Rack awareness in Kafka Streams
Kafka 3.2 comes with many exciting features. One of the new features in the Kafka Streams is rack awareness which is the 2nd KIP (Kafka Improvement Proposal) contribution from Wise to the Apache Kafka project. This blog post explains how we run stateful Kafka Streams applications, what challenges we faced, and why we are looking forward to the rack awareness support in the Kafka Streams. Also, we will cover the new rack awareness implementation and explain how it works in more detail.
Please note that the rack-aware standby task assignment may change in future releases, so it is always good to check out the KIPs page for any relevant KIPs. There is no guarantee that information in this post will be applicable in the future, as we will go over intimate details of the implementation that were not part of the KIP-708 documentation.
Stream Processing at Wise
At Wise, we are heavily invested in stream processing. We run hundreds of stateful stream processing jobs of various sizes.
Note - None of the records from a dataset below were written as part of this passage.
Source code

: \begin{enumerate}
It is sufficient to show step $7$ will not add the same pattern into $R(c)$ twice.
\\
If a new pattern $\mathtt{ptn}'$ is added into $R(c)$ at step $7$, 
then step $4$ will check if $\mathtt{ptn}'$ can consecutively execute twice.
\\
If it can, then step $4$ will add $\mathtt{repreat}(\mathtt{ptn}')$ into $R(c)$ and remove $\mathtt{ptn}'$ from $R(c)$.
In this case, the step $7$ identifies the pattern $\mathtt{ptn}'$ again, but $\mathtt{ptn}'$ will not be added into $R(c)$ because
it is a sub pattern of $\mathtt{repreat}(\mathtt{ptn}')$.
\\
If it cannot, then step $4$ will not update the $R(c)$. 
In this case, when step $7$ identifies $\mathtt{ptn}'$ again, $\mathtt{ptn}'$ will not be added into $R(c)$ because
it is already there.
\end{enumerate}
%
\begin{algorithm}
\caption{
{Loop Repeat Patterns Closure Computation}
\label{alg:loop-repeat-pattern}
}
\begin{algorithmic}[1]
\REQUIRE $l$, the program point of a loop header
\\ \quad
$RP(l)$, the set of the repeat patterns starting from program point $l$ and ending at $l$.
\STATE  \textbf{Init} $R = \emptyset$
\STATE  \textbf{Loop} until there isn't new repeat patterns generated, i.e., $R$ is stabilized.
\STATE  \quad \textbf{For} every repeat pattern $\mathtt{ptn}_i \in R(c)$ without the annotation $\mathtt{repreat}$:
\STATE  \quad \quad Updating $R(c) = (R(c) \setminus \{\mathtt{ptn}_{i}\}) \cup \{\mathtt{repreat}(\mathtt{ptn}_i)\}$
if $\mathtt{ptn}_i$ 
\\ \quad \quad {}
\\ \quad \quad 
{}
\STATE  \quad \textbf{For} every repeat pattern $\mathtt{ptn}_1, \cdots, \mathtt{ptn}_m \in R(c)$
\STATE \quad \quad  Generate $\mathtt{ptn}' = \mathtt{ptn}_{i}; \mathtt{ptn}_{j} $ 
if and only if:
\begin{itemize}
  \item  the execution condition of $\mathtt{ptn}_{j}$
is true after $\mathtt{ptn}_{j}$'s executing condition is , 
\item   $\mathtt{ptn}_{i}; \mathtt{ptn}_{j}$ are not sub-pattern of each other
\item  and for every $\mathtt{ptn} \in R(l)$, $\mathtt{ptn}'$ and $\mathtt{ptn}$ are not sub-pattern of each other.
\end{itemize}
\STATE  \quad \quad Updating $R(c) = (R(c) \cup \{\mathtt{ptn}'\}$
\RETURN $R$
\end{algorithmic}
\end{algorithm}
We’ve developed our abstraction on top of Kafka Streams and Apache Flink, enabling us to switch between different stream processing frameworks with just a configuration change without modifying the user code. In addition to supporting two frameworks, it also has integration with the collection of streaming algorithms, like Apache Datasketches, which helps users build highly performant and complex real-time computations.
Even though we support two stream processing frameworks, most stream processing jobs use Kafka Streams-based engines. Kafka Streams is a critical component of Wise’s money movement, and therefore it being highly available is very important for the business.
To explain the problem, we have to go over a few basic concepts of the Kafka Streams and describe how we run stateful Kafka Streams-based jobs within our Kubernetes infrastructure at Wise.
First, let us go over how active and standby tasks are managed in Kafka Streams. When a Kafka Streams application subscribes to a topic, it creates a task. A task can process one or more topic partitions. The Stream Threads execute tasks, and one Stream Thread can execute one or more tasks.
In the case of stateful computation, like aggregations, counts, joins, and so on, each task may have a persisted state associated with it, and those tasks are referred to as stateful tasks. The state can be pretty small, but it can also be substantial in some cases. We have many stream processing jobs at Wise based on Kafka Streams that handle more than 1TB worth of state.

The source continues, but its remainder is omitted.